Department of Biological Sciences, University of New Brunswick, Saint John, NB, Canada.
Department of Chemistry, Simon Fraser University, Burnaby, BC, Canada.
Nat Commun. 2023 Jan 19;14(1):308. doi: 10.1038/s41467-022-35734-z.
Spectral matching of MS fragmentation spectra has become a popular method for characterizing natural products libraries but identification remains challenging due to differences in MS fragmentation properties between instruments and the low coverage of current spectral reference libraries. To address this bottleneck we present Structural similarity Network Annotation Platform for Mass Spectrometry (SNAP-MS) which matches chemical similarity grouping in the Natural Products Atlas to grouping of mass spectrometry features from molecular networking. This approach assigns compound families to molecular networking subnetworks without the need for experimental or calculated reference spectra. We demonstrate SNAP-MS can accurately annotate subnetworks built from both reference spectra and an in-house microbial extract library, and correctly predict compound families from published molecular networks acquired on a range of MS instrumentation. Compound family annotations for the microbial extract library are validated by co-injection of standards or isolation and spectroscopic analysis. SNAP-MS is freely available at www.npatlas.org/discover/snapms .

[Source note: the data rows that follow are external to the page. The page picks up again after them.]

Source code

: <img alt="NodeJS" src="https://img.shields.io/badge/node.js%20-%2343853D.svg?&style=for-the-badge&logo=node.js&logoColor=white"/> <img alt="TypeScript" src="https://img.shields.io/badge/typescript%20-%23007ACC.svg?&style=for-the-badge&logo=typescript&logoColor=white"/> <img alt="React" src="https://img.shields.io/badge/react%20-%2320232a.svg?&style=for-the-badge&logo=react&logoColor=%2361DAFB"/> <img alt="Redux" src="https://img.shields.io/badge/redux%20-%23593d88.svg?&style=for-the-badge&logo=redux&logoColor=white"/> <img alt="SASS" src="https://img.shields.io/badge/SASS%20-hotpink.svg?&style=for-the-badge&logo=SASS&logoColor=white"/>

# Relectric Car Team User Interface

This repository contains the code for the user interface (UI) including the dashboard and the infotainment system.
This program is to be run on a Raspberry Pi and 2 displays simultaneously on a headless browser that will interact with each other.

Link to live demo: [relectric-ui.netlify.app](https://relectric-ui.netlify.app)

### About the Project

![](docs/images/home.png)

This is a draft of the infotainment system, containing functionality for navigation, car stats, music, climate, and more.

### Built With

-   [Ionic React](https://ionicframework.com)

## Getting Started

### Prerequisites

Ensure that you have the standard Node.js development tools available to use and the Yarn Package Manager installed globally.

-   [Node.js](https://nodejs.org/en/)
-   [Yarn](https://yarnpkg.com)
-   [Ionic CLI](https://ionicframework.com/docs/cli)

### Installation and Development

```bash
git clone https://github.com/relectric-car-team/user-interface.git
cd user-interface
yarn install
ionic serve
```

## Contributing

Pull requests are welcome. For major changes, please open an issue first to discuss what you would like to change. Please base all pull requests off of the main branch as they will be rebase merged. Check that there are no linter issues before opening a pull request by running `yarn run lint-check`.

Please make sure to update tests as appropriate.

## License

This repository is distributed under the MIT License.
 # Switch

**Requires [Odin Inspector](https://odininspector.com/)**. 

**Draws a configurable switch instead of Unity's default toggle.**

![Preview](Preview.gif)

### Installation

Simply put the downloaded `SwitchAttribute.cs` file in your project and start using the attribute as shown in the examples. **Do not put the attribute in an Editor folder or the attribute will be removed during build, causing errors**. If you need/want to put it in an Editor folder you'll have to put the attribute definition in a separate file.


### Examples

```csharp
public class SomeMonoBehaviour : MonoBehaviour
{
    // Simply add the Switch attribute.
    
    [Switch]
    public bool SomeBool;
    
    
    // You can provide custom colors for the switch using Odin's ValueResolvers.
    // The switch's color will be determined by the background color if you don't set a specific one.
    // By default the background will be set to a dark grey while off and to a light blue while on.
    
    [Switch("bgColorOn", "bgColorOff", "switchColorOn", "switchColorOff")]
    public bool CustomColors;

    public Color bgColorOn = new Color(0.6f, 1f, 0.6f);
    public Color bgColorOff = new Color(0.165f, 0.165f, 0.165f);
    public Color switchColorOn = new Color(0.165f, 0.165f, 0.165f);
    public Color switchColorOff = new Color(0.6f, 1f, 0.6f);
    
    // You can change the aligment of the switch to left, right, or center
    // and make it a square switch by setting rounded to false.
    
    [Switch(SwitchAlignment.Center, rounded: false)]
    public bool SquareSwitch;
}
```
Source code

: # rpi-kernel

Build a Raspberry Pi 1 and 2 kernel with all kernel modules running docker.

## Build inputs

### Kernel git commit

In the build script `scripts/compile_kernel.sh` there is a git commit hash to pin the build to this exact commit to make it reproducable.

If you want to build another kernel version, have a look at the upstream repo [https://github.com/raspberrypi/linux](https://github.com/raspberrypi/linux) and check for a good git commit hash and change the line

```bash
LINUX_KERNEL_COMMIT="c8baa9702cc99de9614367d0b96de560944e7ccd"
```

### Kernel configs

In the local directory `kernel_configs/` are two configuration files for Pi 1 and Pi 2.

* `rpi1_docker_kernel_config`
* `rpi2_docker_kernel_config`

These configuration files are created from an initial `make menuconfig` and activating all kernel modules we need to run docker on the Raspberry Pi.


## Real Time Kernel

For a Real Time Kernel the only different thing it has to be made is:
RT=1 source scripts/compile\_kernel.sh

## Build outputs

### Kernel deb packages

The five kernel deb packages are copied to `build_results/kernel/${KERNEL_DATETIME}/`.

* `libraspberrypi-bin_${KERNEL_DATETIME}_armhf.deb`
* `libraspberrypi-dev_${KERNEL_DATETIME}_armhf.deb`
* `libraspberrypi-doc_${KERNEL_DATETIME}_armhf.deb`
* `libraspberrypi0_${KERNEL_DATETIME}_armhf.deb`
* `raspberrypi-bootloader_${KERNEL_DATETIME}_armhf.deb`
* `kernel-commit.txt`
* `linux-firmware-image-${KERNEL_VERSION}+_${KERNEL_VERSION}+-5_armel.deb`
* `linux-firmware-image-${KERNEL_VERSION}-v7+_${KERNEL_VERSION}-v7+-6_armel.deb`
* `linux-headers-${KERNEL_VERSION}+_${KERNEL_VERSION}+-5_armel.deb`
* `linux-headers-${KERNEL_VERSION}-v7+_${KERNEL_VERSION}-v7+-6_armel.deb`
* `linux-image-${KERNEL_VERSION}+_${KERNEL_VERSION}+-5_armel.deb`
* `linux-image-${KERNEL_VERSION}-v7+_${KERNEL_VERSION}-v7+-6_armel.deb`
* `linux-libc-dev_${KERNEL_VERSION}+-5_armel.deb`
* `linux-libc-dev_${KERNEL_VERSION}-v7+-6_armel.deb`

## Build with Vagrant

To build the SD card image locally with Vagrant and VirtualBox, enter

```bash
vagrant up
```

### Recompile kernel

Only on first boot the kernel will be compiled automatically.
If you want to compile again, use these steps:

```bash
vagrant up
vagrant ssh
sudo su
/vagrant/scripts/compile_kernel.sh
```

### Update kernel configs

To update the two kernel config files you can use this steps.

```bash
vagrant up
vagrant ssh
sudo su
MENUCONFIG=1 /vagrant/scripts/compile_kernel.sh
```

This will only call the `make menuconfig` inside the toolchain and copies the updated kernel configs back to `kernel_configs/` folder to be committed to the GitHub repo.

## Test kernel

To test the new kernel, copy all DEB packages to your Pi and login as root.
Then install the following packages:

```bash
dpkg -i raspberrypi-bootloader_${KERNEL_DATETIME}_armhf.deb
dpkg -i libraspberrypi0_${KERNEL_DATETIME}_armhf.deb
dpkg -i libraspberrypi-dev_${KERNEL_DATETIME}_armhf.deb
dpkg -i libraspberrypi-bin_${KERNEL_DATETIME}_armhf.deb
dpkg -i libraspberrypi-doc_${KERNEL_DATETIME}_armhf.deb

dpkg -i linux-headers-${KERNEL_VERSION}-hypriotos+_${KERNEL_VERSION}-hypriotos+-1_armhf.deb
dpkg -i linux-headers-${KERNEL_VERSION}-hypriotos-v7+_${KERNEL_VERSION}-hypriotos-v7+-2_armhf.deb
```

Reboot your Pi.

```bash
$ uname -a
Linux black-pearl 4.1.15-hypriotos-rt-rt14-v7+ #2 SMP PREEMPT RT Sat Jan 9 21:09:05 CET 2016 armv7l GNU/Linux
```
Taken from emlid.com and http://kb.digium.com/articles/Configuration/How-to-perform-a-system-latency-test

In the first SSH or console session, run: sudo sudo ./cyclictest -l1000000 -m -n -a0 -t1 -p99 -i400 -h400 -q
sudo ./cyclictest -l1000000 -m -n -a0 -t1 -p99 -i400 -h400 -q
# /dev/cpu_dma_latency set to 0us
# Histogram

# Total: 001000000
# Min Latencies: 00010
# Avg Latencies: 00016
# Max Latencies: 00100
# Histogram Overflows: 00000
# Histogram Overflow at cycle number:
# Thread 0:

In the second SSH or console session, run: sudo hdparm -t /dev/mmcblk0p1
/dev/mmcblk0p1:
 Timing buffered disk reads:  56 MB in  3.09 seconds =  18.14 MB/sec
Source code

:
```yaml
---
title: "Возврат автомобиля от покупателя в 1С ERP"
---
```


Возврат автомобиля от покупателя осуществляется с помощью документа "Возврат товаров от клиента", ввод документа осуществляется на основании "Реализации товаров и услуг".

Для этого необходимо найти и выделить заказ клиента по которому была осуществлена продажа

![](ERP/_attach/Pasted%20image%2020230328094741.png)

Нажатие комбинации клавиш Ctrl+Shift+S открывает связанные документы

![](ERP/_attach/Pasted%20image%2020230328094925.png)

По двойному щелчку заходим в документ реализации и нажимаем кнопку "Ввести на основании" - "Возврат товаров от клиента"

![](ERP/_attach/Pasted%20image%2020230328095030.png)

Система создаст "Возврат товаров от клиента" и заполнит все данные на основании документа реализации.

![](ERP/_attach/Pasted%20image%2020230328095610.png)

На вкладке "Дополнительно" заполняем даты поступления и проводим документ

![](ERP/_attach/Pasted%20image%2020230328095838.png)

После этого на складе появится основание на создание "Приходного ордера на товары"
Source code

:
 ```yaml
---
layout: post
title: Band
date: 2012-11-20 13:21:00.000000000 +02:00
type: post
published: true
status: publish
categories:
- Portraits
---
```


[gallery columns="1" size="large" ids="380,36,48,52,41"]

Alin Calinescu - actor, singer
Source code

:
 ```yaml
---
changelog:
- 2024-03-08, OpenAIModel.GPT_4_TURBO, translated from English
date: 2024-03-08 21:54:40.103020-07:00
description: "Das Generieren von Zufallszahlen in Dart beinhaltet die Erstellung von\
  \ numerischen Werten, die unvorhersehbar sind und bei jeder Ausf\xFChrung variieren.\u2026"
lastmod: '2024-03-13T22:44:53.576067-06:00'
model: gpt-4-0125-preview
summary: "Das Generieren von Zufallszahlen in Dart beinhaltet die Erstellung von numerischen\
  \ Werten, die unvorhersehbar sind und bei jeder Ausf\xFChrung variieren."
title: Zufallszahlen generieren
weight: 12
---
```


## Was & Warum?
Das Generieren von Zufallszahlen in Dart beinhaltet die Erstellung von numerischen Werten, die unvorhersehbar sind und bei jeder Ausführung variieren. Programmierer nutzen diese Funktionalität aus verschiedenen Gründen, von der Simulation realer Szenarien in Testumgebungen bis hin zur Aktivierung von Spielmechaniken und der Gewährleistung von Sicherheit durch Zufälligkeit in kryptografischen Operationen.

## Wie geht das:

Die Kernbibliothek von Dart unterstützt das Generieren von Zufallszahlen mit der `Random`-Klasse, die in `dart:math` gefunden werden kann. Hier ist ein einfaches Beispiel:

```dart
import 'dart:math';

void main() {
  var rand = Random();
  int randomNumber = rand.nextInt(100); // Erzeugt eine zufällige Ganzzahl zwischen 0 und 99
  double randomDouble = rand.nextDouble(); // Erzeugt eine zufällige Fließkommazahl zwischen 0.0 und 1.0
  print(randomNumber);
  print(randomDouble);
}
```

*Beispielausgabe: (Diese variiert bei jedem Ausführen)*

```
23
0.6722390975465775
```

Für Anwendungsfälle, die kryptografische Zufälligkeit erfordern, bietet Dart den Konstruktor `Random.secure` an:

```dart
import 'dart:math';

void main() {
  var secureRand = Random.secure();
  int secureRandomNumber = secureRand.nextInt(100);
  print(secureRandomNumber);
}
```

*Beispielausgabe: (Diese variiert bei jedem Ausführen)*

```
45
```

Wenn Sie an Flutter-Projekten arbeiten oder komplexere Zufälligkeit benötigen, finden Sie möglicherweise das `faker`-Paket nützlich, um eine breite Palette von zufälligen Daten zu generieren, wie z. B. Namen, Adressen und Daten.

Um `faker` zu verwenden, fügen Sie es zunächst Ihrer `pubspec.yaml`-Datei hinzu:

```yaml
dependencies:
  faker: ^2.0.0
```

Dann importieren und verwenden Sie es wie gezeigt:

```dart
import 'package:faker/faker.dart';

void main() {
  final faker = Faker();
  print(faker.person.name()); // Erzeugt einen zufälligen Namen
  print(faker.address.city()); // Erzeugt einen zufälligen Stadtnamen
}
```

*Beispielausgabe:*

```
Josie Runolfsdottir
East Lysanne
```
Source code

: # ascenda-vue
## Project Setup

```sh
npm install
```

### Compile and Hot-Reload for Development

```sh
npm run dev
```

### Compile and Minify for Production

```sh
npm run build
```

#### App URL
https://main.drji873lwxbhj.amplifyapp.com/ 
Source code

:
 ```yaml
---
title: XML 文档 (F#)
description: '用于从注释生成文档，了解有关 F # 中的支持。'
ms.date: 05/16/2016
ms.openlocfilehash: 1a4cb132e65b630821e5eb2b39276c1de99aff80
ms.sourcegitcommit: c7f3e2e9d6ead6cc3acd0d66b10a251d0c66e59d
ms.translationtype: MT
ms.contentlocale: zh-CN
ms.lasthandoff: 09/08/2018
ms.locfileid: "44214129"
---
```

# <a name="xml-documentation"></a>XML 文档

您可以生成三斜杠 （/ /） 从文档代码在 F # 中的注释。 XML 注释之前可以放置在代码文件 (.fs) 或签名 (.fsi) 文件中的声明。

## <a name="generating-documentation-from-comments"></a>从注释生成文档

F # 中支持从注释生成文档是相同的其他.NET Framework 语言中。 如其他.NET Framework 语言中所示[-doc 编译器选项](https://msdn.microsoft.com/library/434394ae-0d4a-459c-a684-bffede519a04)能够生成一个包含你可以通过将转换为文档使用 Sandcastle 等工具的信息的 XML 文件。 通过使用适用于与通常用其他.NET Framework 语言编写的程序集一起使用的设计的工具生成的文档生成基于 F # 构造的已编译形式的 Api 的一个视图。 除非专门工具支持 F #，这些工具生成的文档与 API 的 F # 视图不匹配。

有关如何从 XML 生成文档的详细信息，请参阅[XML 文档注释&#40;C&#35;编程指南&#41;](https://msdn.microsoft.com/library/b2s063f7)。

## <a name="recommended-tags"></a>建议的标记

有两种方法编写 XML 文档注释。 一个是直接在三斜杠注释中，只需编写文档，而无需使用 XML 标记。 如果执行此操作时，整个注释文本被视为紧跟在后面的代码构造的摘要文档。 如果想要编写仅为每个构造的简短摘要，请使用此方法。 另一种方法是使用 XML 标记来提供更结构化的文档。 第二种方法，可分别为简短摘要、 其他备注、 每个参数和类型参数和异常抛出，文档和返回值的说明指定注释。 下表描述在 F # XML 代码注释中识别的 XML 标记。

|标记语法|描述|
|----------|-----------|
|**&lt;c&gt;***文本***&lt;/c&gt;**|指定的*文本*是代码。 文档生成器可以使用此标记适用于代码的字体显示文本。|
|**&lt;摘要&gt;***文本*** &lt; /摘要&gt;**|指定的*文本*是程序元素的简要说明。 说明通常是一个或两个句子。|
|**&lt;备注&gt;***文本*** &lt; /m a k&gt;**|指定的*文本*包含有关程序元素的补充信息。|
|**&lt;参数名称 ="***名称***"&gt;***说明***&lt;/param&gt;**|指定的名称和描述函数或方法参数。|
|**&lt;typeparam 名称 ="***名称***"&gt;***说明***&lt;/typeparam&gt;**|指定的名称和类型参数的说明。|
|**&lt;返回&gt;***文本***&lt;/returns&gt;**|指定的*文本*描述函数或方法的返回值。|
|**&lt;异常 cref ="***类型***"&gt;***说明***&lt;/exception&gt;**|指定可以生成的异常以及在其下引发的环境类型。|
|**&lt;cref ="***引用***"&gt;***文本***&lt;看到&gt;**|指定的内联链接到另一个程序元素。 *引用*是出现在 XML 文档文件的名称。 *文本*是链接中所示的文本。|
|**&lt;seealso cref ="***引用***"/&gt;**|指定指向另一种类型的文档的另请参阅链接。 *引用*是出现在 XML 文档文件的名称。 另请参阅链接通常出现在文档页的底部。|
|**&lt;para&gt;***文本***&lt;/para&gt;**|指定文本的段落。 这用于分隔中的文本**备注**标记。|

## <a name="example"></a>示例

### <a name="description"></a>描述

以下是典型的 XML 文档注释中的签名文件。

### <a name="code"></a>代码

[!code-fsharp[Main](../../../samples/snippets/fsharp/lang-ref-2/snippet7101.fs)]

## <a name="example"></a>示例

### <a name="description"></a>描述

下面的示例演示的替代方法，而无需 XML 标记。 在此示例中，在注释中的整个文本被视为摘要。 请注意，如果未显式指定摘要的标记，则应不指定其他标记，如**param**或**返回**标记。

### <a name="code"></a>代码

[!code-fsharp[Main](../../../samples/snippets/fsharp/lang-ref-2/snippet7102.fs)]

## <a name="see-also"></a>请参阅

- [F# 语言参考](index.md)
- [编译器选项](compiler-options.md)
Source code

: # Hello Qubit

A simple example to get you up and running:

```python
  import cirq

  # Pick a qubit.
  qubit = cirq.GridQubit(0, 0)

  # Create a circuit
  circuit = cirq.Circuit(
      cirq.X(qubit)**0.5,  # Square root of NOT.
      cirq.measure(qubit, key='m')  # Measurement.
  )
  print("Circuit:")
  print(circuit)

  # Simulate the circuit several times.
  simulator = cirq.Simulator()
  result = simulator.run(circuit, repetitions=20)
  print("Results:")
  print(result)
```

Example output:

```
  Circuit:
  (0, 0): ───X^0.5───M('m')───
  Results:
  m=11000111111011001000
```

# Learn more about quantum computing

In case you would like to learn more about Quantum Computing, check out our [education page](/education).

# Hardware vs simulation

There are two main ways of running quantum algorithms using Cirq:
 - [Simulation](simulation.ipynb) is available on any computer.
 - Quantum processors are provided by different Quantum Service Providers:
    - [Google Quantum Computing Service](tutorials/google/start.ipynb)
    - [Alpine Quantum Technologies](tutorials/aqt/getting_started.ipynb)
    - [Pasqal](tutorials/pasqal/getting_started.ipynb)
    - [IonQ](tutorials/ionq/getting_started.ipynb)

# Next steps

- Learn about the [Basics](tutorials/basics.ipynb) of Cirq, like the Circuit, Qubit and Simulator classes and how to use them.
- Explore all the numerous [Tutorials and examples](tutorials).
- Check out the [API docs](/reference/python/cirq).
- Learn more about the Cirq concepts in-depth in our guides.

MS 碎片光谱的光谱匹配已成为表征天然产物文库的一种流行方法,但由于仪器之间 MS 碎片特性的差异以及当前光谱参考文库的覆盖范围有限,因此鉴定仍然具有挑战性。为了解决这一瓶颈问题,我们提出了用于质谱的结构相似性网络注释平台(SNAP-MS),它将天然产物图谱中的化学相似性分组与分子网络的质谱特征分组进行匹配。这种方法无需实验或计算参考光谱即可将化合物家族分配给分子网络子网。我们证明,SNAP-MS 可以准确注释来自参考光谱和内部微生物提取物库构建的子网,并可以从在一系列 MS 仪器上获取的已发表的分子网络中正确预测化合物家族。微生物提取物库的化合物家族注释通过标准品共注射或分离和光谱分析进行验证。SNAP-MS 可在 www.npatlas.org/discover/snapms 上免费获得。